In the 1930s, the failure of the economists of the time to
adequately analyze and remedy the Great Depression – indeed, they
were a major cause of the Great Depression due to their fondness for
“austerity” including immense tax hikes – caused the political
pendulum to swing back toward the Mercantilist pole, where it has
remained ever since.
The Keynesians are very fond of hypercomplication, but in the end,
their policy prescriptions typically don’t amount to much more than
government deficit spending spending and some form of “easy money”
policy. I say that this “easy money” policy is basically just
a policy of currency devaluation.
Now, here’s a funny thing: the Keynesians themselves very rarely
promote outright currency devaluation, at least for their home
countries. They are less shy about smaller foreign countries – like
Greece today, which all the Keynesians say needs its own currency
which can be conveniently devalued. In the 1980s or 1990s, the IMF
was always busy recommending currency devaluation to smaller
countries around the world, with the usual dismal results.

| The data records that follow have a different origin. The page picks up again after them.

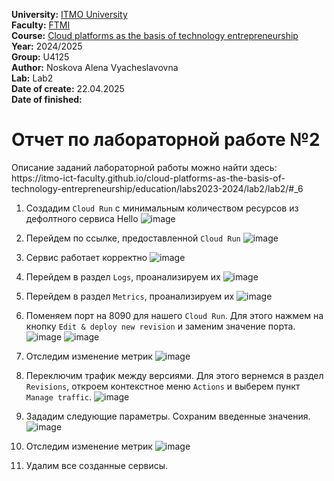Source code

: <b>University:</b> [ITMO University](https://itmo.ru/ru/) <br>
<b>Faculty:</b> [FTMI](https://ftmi.itmo.ru) <br>
<b>Course:</b> [Cloud platforms as the basis of technology entrepreneurship](https://itmo-ict-faculty.github.io/cloud-platforms-as-the-basis-of-technology-entrepreneurship/) <br>
<b>Year:</b> 2024/2025 <br>
<b>Group:</b> U4125 <br>
<b>Author:</b> Noskova Alena Vyacheslavovna <br>
<b>Lab:</b> Lab2 <br>
<b>Date of create:</b> 22.04.2025 <br>
<b>Date of finished:</b> <br>

<h1>Отчет по лабораторной работе №2 </h1>
Описание заданий лабораторной работы можно найти здесь: https://itmo-ict-faculty.github.io/cloud-platforms-as-the-basis-of-technology-entrepreneurship/education/labs2023-2024/lab2/lab2/#_6

1. Создадим `Cloud Run` с минимальным количеством ресурсов из дефолтного сервиса Hello
![image](https://github.com/user-attachments/assets/5822bb63-6e59-4137-a8d2-71c050d12c1f)

2. Перейдем по ссылке, предоставленной `Cloud Run`
![image](https://github.com/user-attachments/assets/125ed197-f99d-4cc9-a587-61f917fcd621)

3. Сервис работает корректно
![image](https://github.com/user-attachments/assets/19038efc-1d88-4a83-945e-c357be48fdb4)

4. Перейдем в раздел `Logs`, проанализируем их
![image](https://github.com/user-attachments/assets/27436126-29ef-473b-b683-f24eb8acf31b)

5. Перейдем в раздел `Metrics`, проанализируем их
![image](https://github.com/user-attachments/assets/74278306-2b1a-41bf-a51f-aca2f8a4d77e)

6. Поменяем порт на 8090 для нашего `Cloud Run`. Для этого нажмем на кнопку `Edit & deploy new revision` и заменим значение порта.
![image](https://github.com/user-attachments/assets/c5861bee-8070-49a2-b6a5-46340faeffba)
![image](https://github.com/user-attachments/assets/93078043-01be-47b3-9e71-dd3bc541a458)

7. Отследим изменение метрик
![image](https://github.com/user-attachments/assets/d5df779f-8bb1-45ae-bf3d-7316462d37f4)

8. Переключим трафик между версиями. Для этого вернемся в раздел `Revisions`, откроем контекстное меню `Actions` и выберем пункт `Manage traffic`.
![image](https://github.com/user-attachments/assets/e3986ced-9514-4bd6-a63e-5363f6dded1a)

9. Зададим следующие параметры. Сохраним введенные значения.
![image](https://github.com/user-attachments/assets/8031e8ab-05a2-4a5d-a553-bbc6ec04d6b6)

10. Отследим изменение метрик
![image](https://github.com/user-attachments/assets/9625ddc4-fafc-4687-939d-4c04dee6c197)

11. Удалим все созданные сервисы.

This pattern also goes back to the 1930s. During the 1931-1933
period, most of the major countries of the world devalued their
currencies. (France was the laggard, devaluing in 1936.) These were
not conducted by central banks as part of any sort of “easy money”

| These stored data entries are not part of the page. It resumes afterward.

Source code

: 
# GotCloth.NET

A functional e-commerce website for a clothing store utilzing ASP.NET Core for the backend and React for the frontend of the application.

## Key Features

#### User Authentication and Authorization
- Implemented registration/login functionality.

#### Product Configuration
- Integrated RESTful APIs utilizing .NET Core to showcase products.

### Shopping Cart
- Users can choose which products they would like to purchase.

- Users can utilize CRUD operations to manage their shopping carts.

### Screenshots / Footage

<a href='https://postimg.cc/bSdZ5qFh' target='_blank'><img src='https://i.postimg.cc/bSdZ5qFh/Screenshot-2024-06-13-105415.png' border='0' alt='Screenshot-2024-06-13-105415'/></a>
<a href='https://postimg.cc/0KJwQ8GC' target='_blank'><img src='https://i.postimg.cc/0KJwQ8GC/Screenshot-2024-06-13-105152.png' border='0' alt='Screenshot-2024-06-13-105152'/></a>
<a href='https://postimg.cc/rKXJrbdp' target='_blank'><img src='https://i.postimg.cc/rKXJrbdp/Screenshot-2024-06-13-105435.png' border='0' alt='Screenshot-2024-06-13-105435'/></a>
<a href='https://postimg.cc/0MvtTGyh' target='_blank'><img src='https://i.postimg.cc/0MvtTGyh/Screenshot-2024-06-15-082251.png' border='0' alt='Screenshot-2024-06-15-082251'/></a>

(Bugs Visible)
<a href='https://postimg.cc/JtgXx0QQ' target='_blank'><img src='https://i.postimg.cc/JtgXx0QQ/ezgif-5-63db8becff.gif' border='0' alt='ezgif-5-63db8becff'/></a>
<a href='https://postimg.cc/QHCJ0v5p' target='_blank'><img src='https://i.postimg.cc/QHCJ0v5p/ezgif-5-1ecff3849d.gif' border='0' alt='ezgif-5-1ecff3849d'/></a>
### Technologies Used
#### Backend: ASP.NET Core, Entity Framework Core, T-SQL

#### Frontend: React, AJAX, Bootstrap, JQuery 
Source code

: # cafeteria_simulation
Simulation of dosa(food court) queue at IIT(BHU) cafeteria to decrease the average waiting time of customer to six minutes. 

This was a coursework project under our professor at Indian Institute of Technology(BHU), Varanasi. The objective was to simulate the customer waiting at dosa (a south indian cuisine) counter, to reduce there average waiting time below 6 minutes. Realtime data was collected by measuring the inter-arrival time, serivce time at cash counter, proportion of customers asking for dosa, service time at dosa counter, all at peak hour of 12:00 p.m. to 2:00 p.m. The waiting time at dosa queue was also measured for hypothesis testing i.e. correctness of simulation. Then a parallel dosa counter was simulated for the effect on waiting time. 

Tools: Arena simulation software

policy, involving interest rate targets, “quantitative easing,”
“Operation Twist,” “Long Term Refinancing Operations,” “central bank
swap agreements,” “acting as a lender of last resort,” “nominal GDP
targeting,” or any other silly ad-hoc rationale for printing too
much money. They were done essentially (especially in the U.S. case)
as outright policy decisions of the executive branch.
This proved to be unpopular. Already by 1934, governments were
getting tired of “beggar thy neighbor” currency devaluations, and
agreed to cease any further steps in that direction. They quietly
settled back into a worldwide gold standard system, which was
formalized in 1944 as the Bretton Woods arrangement.
Thus, when Keynes’ book The General Theory of Employment, Interest
and Money was published in 1936, the political tide had already
moved away from an explicit policy of currency devaluation. I often
think of the book not so much as a how-to guide for policymakers –
it is far too incomprehensible for that – but rather as a guide for
career economists to make a living in the new political environment.
Remember, mainstream economists looked pretty bad at that point, and
you didn’t want to lose your economist job because it was the middle
of the Great Depression.
Thus, led by Keynes’ example, the new Keynesian economists adopted a
strategy of hypercomplication involving a lot of abstruse
mathematics, and a dizzying array of various “easy money” rationales
– without ever mentioning the now-unpopular “currency devaluation” –
to give politicians what they wanted. What politicians wanted was by
then established by the precedent of the past five years or so: an
excuse for big government deficit spending, and some quick and dirty
way to slap the economy into good enough shape in the short-term to
get re-elected, like an “easy money” policy.
“Currency devaluation” is pretty easy to understand, and already
politicians had proven capable of doing it without the assistance of
academic economists. The hypercomplication gave economists a
rationale to maintain their treasured sinecures as high priests of
economic gobbledygook, which was fine by the politicians as long as
they came up with the desired conclusions.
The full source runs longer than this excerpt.